Possible switch points would probably include:
Missed opportunities for a government broader than the Bolsheviks. Immediately after the overthrow of the Provisional Government, the 2nd Congress of Soviets unanimously passed a resolution (introduced by I. Martov, the leader of the left faction of the Mensheviks) calling for a government of Soviet parties, that is, a broad socialist government. The Mensheviks and Right SRs refused to participate and walked out. (Martov walked out later that night, but returned.) A few days later, the railway workers union (Vikzhel) brokered negotiations of socialist parties with the goal of forming a broad socialist government, “from the Popular Socialists to the Bolsheviks”. These talks pointedly did not include bourgeois parties.
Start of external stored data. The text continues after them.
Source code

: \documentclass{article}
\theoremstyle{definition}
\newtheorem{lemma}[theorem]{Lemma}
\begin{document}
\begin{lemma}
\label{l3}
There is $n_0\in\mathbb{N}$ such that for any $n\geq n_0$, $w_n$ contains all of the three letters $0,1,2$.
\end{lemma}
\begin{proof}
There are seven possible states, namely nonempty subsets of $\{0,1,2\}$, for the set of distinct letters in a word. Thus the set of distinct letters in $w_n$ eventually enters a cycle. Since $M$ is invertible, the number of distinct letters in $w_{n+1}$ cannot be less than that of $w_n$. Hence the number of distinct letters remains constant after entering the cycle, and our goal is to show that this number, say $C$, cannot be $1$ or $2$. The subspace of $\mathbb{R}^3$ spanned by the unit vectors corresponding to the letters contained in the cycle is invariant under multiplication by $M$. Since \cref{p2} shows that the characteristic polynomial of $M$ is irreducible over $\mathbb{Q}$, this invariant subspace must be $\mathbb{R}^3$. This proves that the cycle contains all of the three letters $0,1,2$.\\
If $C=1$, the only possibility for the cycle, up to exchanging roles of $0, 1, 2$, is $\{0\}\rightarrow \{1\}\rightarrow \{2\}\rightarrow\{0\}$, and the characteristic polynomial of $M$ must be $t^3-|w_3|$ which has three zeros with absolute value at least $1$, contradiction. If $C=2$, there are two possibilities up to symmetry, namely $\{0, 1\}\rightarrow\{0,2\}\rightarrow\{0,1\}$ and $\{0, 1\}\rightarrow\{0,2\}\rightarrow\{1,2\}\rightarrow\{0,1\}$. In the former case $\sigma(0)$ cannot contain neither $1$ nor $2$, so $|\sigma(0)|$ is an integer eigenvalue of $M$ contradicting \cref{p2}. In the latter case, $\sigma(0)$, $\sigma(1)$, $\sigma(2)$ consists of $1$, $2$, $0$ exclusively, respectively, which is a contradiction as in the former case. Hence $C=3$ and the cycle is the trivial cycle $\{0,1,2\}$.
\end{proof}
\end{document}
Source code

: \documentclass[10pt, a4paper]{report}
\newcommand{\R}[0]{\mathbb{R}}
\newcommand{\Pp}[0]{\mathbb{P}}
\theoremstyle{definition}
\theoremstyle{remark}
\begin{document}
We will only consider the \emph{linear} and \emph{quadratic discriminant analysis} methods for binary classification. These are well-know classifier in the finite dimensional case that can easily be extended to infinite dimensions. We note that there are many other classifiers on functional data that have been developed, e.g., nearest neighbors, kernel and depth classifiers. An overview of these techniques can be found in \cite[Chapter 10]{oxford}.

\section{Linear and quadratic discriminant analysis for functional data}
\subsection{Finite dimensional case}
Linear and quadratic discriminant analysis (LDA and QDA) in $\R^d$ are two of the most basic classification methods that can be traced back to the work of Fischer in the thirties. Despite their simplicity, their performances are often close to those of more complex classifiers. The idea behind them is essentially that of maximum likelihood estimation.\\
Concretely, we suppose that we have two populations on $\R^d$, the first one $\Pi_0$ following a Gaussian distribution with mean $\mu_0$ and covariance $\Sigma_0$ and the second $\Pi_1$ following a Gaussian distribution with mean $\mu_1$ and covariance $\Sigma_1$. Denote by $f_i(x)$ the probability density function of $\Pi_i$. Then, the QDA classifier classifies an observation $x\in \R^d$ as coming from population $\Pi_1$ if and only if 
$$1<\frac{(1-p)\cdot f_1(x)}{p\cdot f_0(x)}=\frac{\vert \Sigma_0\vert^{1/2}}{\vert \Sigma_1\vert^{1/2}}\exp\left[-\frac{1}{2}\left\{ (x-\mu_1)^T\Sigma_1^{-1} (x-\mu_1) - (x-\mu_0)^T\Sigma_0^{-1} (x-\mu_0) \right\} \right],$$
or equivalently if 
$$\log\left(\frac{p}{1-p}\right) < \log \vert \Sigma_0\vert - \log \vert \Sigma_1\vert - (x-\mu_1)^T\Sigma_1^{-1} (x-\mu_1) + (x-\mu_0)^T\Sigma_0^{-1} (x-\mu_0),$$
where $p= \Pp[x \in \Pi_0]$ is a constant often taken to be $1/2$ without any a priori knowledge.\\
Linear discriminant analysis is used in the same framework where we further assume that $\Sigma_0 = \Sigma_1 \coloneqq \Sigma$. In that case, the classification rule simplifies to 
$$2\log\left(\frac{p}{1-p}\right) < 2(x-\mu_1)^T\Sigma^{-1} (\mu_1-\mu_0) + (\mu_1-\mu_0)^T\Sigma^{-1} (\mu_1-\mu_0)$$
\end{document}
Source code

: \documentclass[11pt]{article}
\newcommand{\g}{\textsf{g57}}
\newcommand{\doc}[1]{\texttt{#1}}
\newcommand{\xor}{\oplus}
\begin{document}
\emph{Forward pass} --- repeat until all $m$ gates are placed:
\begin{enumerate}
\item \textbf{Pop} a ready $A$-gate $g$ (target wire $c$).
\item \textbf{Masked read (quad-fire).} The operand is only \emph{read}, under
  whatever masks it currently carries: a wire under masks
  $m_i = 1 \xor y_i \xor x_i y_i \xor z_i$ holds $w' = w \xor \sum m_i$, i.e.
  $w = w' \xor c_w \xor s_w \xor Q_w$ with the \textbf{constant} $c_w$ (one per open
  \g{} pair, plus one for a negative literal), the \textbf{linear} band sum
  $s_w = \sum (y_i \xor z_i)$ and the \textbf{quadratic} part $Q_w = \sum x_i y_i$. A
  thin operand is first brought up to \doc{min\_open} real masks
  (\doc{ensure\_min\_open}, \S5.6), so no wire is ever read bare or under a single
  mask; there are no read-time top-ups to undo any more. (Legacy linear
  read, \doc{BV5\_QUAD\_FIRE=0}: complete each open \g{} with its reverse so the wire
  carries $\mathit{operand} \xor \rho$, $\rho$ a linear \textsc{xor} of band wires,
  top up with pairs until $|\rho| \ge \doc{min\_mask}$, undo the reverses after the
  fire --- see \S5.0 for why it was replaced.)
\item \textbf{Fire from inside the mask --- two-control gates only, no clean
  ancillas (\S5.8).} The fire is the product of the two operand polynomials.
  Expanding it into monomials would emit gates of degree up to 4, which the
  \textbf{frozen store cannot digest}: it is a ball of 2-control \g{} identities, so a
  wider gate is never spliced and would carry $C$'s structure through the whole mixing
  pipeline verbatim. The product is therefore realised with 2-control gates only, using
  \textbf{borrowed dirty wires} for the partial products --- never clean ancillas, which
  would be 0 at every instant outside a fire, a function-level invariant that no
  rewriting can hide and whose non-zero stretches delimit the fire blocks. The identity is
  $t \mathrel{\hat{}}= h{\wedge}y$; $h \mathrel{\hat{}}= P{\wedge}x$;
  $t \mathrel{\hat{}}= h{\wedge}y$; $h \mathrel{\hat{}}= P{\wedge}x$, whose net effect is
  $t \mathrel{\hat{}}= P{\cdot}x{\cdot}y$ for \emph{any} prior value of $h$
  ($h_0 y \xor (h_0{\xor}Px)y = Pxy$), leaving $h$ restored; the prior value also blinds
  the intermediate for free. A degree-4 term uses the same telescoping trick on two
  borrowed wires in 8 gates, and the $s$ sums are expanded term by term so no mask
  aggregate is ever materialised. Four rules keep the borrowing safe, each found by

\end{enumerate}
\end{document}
The Bolshevik negotiators, led by Kamenev, reached an agreement in principle with the other parties. This time, it was the Bolshevik Central Committee that refused.
The forcible disbanding of the Constituent Assembly. Not only did this eliminate the body that workers’ and peasants’ parties had demanded for years, that might have produced a broader government, the divide between the Bolsheviks and other socialists was deepened when Red Guards fired on and killed demonstrators – including workers – defending the Assembly.
The military suppression of the Kronstadt rebellion.
NEP – what if a political opening had accompanied the economic opening? In fact, the opposite happened. The Bolsheviks and the government ratcheted up the repression of opposition currents and groups.
These are some of the major switch points. There were other points along the way where different decisions about freedom of speech, the press and assembly; the legitimacy of opposition parties in the Soviets; national self-determination; the reintroduction of the death penalty and other measures bearing upon civil and political rights might have helped put the revolution onto a different track.